Now that `ExampleGen` has finished ingesting the data, the next step is data analysis.

### StatisticsGen
The [StatisticsGen](https://www.tensorflow.org/tfx/guide/statsgen) component computes statistics over your dataset for data analysis, as well as for use in downstream components (i.e. next steps in the pipeline). As mentioned earlier, this component uses TFDV under the hood so its output will be familiar to you.

`StatisticsGen` takes as input the dataset we just ingested using `CsvExampleGen`.

In [None]:
# Instantiate StatisticsGen with the ExampleGen ingested dataset
statistics_gen = StatisticsGen(
    examples=example_gen.outputs['examples'])

# Execute the component
context.run(statistics_gen)

You can display the statistics with the `show()` method.

*Note: You can safely ignore the warning shown when running the cell below.*

In [None]:
# Show the output statistics
context.show(statistics_gen.outputs['statistics'])

### SchemaGen

The [SchemaGen](https://www.tensorflow.org/tfx/guide/schemagen) component also uses TFDV to generate a schema based on your data statistics. As you've learned previously, a schema defines the expected bounds, types, and properties of the features in your dataset.

`SchemaGen` will take as input the statistics that we generated with `StatisticsGen`, looking at the training split by default.

In [None]:
# Instantiate SchemaGen with the StatisticsGen ingested dataset
schema_gen = SchemaGen(
    statistics=statistics_gen.outputs['statistics'],
    )

# Run the component
context.run(schema_gen)

You can then visualize the generated schema as a table.

In [None]:
# Visualize the schema
context.show(schema_gen.outputs['schema'])

Let's now move to the next step in the pipeline and see if there are any anomalies in the data.

### ExampleValidator

The [ExampleValidator](https://www.tensorflow.org/tfx/guide/exampleval) component detects anomalies in your data based on the generated schema from the previous step. Like the previous two components, it also uses TFDV under the hood.

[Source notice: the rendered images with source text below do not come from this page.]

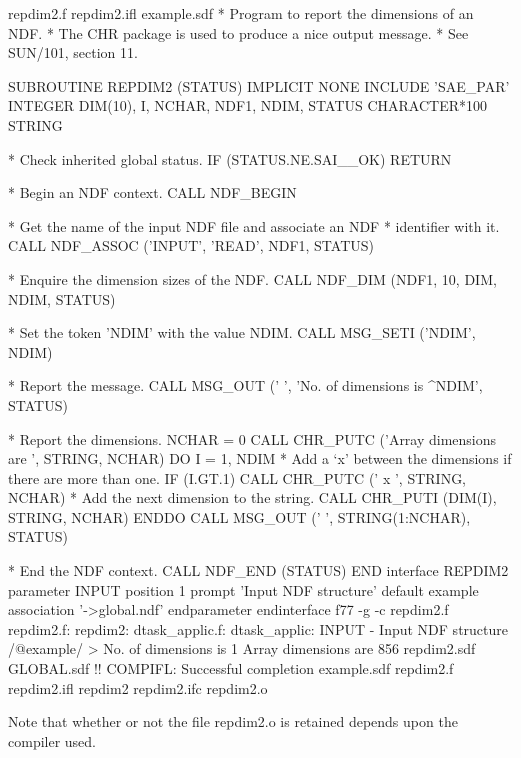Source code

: \documentclass[twoside,11pt,nolof]{starlink}
\begin{document}
\begin{terminalv}
%
repdim2.f       repdim2.ifl     example.sdf
%
*   Program to report the dimensions of an NDF.
*   The CHR package is used to produce a nice output message.
*   See SUN/101, section 11.

      SUBROUTINE REPDIM2 (STATUS)
      IMPLICIT NONE
      INCLUDE 'SAE_PAR'
      INTEGER DIM(10), I, NCHAR, NDF1, NDIM, STATUS
      CHARACTER*100 STRING

*   Check inherited global status.
      IF (STATUS.NE.SAI__OK) RETURN

*   Begin an NDF context.
      CALL NDF_BEGIN

*   Get the name of the input NDF file and associate an NDF
*   identifier with it.
      CALL NDF_ASSOC ('INPUT', 'READ', NDF1, STATUS)

*   Enquire the dimension sizes of the NDF.
      CALL NDF_DIM (NDF1, 10, DIM, NDIM, STATUS)

*   Set the token 'NDIM' with the value NDIM.
      CALL MSG_SETI ('NDIM', NDIM)

*   Report the message.
      CALL MSG_OUT (' ', 'No. of dimensions is ^NDIM', STATUS)

*   Report the dimensions.
      NCHAR = 0
      CALL CHR_PUTC ('Array dimensions are ', STRING, NCHAR)
      DO  I = 1, NDIM
*      Add a `x' between the dimensions if there are more than one.
         IF (I.GT.1) CALL CHR_PUTC (' x ', STRING, NCHAR)
*      Add the next dimension to the string.
         CALL CHR_PUTI (DIM(I), STRING, NCHAR)
      ENDDO
      CALL MSG_OUT ('  ', STRING(1:NCHAR), STATUS)

*   End the NDF context.
      CALL NDF_END (STATUS)
      END
%
interface REPDIM2
   parameter      INPUT
      position    1
      prompt      'Input NDF structure'
      default     example
      association '->global.ndf'
   endparameter
endinterface
%
f77 -g -c repdim2.f
repdim2.f:
        repdim2:
dtask_applic.f:
        dtask_applic:
%
INPUT - Input NDF structure /@example/ >
No. of dimensions is 1
Array dimensions are 856
%
repdim2.sdf     GLOBAL.sdf
%
!! COMPIFL: Successful completion
%
example.sdf   repdim2.f     repdim2.ifl
repdim2       repdim2.ifc   repdim2.o
%
\end{terminalv}
Note that whether or not the file repdim2.o is retained depends upon the
compiler used.
\end{document}
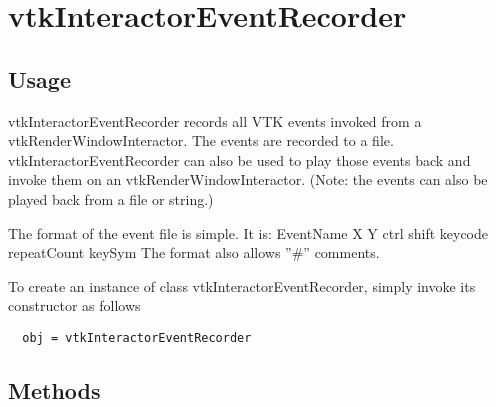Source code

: \section{vtkInteractorEventRecorder}

\subsection{Usage}

 vtkInteractorEventRecorder records all VTK events invoked from a
 vtkRenderWindowInteractor. The events are recorded to a
 file. vtkInteractorEventRecorder can also be used to play those events
 back and invoke them on an vtkRenderWindowInteractor. (Note: the events
 can also be played back from a file or string.)

 The format of the event file is simple. It is:
  EventName X Y ctrl shift keycode repeatCount keySym
 The format also allows ''\#'' comments.

To create an instance of class vtkInteractorEventRecorder, simply
invoke its constructor as follows
\begin{verbatim}
  obj = vtkInteractorEventRecorder
\end{verbatim}
\subsection{Methods}

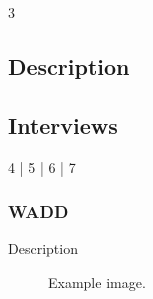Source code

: \documentclass[12pt]{article} %
\begin{document}
3 


\subsection{Description} %

\subsection{Interviews} %

4 | 5 | 6 | 7

\subsubsection{WADD} %

Description

\begin{figure}[H] %
\caption{Example image.}
\label{fig:speciation}
\end{figure}

\end{document}

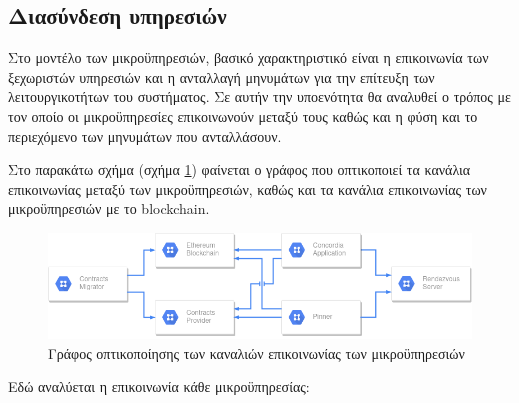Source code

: \subsection{Διασύνδεση υπηρεσιών} \label{subsection:4-3-8-service-communication}

Στο μοντέλο των μικροϋπηρεσιών, βασικό χαρακτηριστικό είναι η επικοινωνία των ξεχωριστών υπηρεσιών και η ανταλλαγή μηνυμάτων για την επίτευξη των λειτουργικοτήτων του συστήματος. Σε αυτήν την υποενότητα θα αναλυθεί ο τρόπος με τον οποίο οι μικροϋπηρεσίες επικοινωνούν μεταξύ τους καθώς και η φύση και το περιεχόμενο των μηνυμάτων που ανταλλάσουν.

Στο παρακάτω σχήμα (σχήμα \ref{figure:4-3-communications-graph}) φαίνεται ο γράφος που οπτικοποιεί τα κανάλια επικοινωνίας μεταξύ των μικροϋπηρεσιών, καθώς και τα κανάλια επικοινωνίας των μικροϋπηρεσιών με το blockchain.

\begin{figure}[H]
    \centering
    \includegraphics[width=.9\textwidth]{assets/figures/chapter-4/4.3.communications-diagram.png}
    \caption{Γράφος οπτικοποίησης των καναλιών επικοινωνίας των μικροϋπηρεσιών}
    \label{figure:4-3-communications-graph}
\end{figure}

Εδώ αναλύεται η επικοινωνία κάθε μικροϋπηρεσίας:

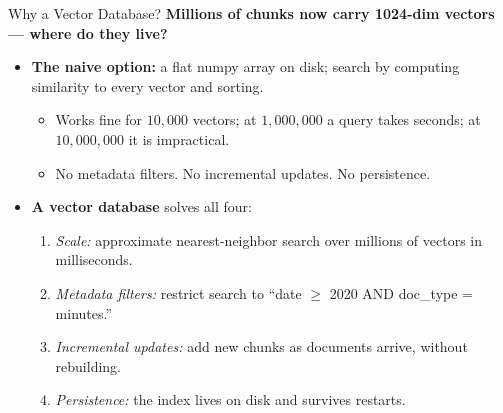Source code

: \begin{frame}{Why a Vector Database?}
\textbf{Millions of chunks now carry 1024-dim vectors --- where do they live?}

\medskip
\begin{itemize}
\item \textbf{The naive option:} a flat numpy array on disk; search by computing similarity to every vector and sorting.
\begin{itemize}
    \item Works fine for $10{,}000$ vectors; at $1{,}000{,}000$ a query takes seconds; at $10{,}000{,}000$ it is impractical.
    \item No metadata filters. No incremental updates. No persistence.
\end{itemize}

\medskip
\item \textbf{A vector database} solves all four:
\begin{enumerate}
    \item \emph{Scale:} approximate nearest-neighbor search over millions of vectors in milliseconds.
    \item \emph{Metadata filters:} restrict search to ``date $\geq$ 2020 AND doc\_type = minutes.''
    \item \emph{Incremental updates:} add new chunks as documents arrive, without rebuilding.
    \item \emph{Persistence:} the index lives on disk and survives restarts.
\end{enumerate}
\end{itemize}
\end{frame}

`ExampleValidator` will take as input the statistics from `StatisticsGen` and the schema from `SchemaGen`. By default, it compares the statistics from the evaluation split to the schema from the training split.

In [None]:
# Instantiate ExampleValidator with the StatisticsGen and SchemaGen ingested data
example_validator = ExampleValidator(
    statistics=statistics_gen.outputs['statistics'],
    schema=schema_gen.outputs['schema'])

# Run the component.
context.run(example_validator)

As with the previous component, you can also visualize the anomalies as a table.

In [None]:
# Visualize the results
context.show(example_validator.outputs['anomalies'])

With no anomalies detected, you can proceed to the next step in the pipeline.

### Transform
The [Transform](https://www.tensorflow.org/tfx/guide/transform) component performs feature engineering for both training and serving datasets. It uses the [TensorFlow Transform](https://www.tensorflow.org/tfx/transform/get_started) library introduced in the first ungraded lab of this week.

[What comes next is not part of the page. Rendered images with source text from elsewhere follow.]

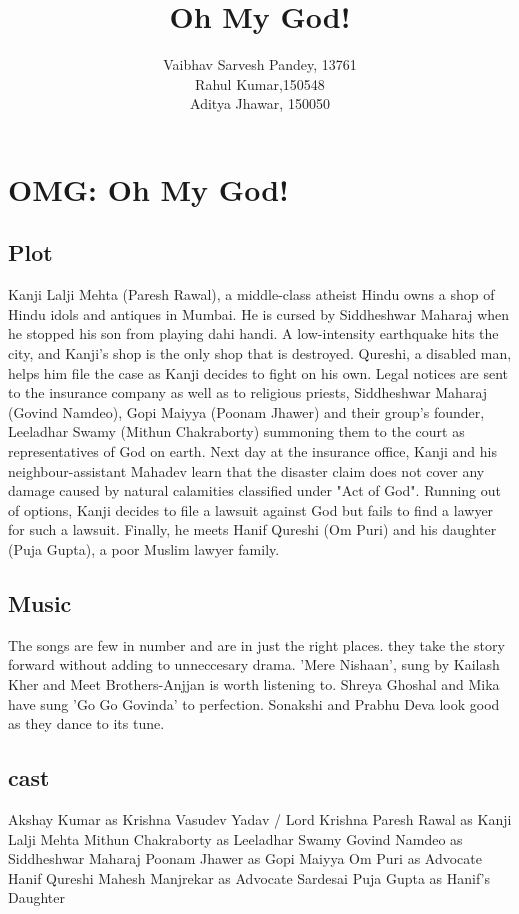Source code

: \documentclass[a4paper]{article}
\title{Oh My God! }
\author{Vaibhav Sarvesh Pandey, 13761\\

	Rahul Kumar,150548\\
	Aditya Jhawar, 150050}
\begin{document}
	\maketitle
	

\section{OMG: Oh My God! }
\subsection{Plot}

Kanji Lalji Mehta (Paresh Rawal), a middle-class atheist Hindu owns a shop of Hindu idols and antiques in Mumbai. He is cursed by Siddheshwar Maharaj when he stopped his son from playing dahi handi. A low-intensity earthquake hits the city, and Kanji's shop is the only shop that is destroyed. Qureshi, a disabled man, helps him file the case as Kanji decides to fight on his own. Legal notices are sent to the insurance company as well as to religious priests, Siddheshwar Maharaj (Govind Namdeo), Gopi Maiyya (Poonam Jhawer) and their group's founder, Leeladhar Swamy (Mithun Chakraborty) summoning them to the court as representatives of God on earth.
Next day at the insurance office, Kanji and his neighbour-assistant Mahadev learn that the disaster claim does not cover any damage caused by natural calamities classified under "Act of God".   Running out of options, Kanji decides to file a lawsuit against God but fails to find a lawyer for such a lawsuit. Finally, he meets Hanif Qureshi (Om Puri) and his daughter (Puja Gupta), a poor Muslim lawyer family.
	
\subsection{Music }
The songs are few in number and are in just the right places. they take the story forward without adding to unneccesary drama. 'Mere Nishaan', sung by Kailash Kher and Meet Brothers-Anjjan is worth listening to. Shreya Ghoshal and Mika have sung 'Go Go Govinda' to perfection. Sonakshi and Prabhu Deva look good as they dance to its tune.   
  
	  \subsection{cast}
	        
Akshay Kumar as Krishna Vasudev Yadav / Lord Krishna
Paresh Rawal as Kanji Lalji Mehta
Mithun Chakraborty as Leeladhar Swamy
Govind Namdeo as Siddheshwar Maharaj
Poonam Jhawer as Gopi Maiyya
Om Puri as Advocate Hanif Qureshi
Mahesh Manjrekar as Advocate Sardesai
Puja Gupta as Hanif's Daughter                  
	  
\end{document}
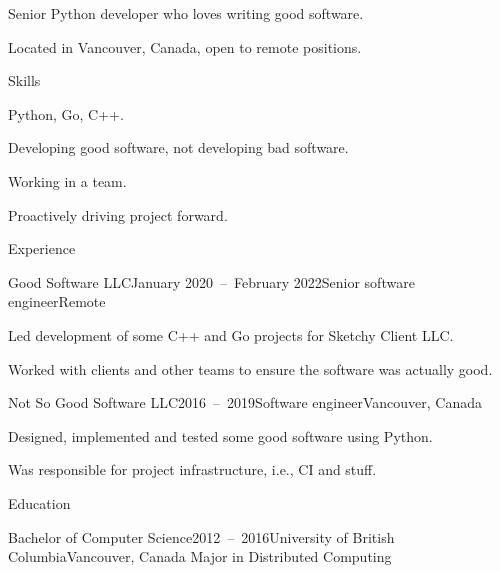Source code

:\documentclass{resume}
\begin{document}
    Senior Python developer who loves writing good software.

    Located in Vancouver, Canada, open to remote positions.

    \begin{rSection}{Skills}
        \begin{rSubsection}{}{}{}{}
            \item
                Python, Go, C++.
            \item
                Developing good software, not developing bad software.
        \end{rSubsection}
        \begin{rSubsection}{}{}{}{}
            \item
                Working in a team.
            \item
                Proactively driving project forward.
        \end{rSubsection}
    \end{rSection}

    \begin{rSection}{Experience}
        \begin{rSubsection}{Good Software LLC}{January 2020~--~February 2022}{Senior software engineer}{Remote}
            \item
                Led development of some C++ and Go projects for Sketchy Client LLC\@.
            \item
                Worked with clients and other teams to ensure the software was actually good.
        \end{rSubsection}
        \begin{rSubsection}{Not So Good Software LLC}{2016~--~2019}{Software engineer}{Vancouver, Canada}
            \item
                Designed, implemented and tested some good software using Python.
            \item
                Was responsible for project infrastructure, i.e., CI and stuff.
        \end{rSubsection}
    \end{rSection}

    \begin{rSection}{Education}
        \begin{rSubsection}{Bachelor of Computer Science}{2012~--~2016}{University of British Columbia}{Vancouver, Canada}
            Major in Distributed Computing
        \end{rSubsection}
    \end{rSection}
\end{document}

`Transform` will take as input the data from `ExampleGen`, the schema from `SchemaGen`, as well as a module containing the preprocessing function.

In this section, you will work on an example of a user-defined Transform code. The pipeline needs to load this as a module so you need to use the magic command `%% writefile` to save the file to disk. Let's first define a few constants that group the data's attributes according to the transforms we will perform later. This file will also be saved locally.

In [None]:
# Set the constants module filename
_bikesharing_constants_module_file = 'bikesharing_constants.py'

In [None]:
%%writefile {_bikesharing_constants_module_file}

# Features with string data types that will be converted to indices
CATEGORICAL_FEATURE_KEYS = [
    'Functioning Day', 'Holiday', 'Seasons'
]

# Numerical features that are marked as continuous
NUMERIC_FEATURE_KEYS = ['Humidity(%)', 'Rainfall(mm)', 'Snowfall (cm)', 'Solar Radiation (MJ/m2)', 'Temperature(°C)', 'Visibility (10m)', 'Wind speed (m/s)']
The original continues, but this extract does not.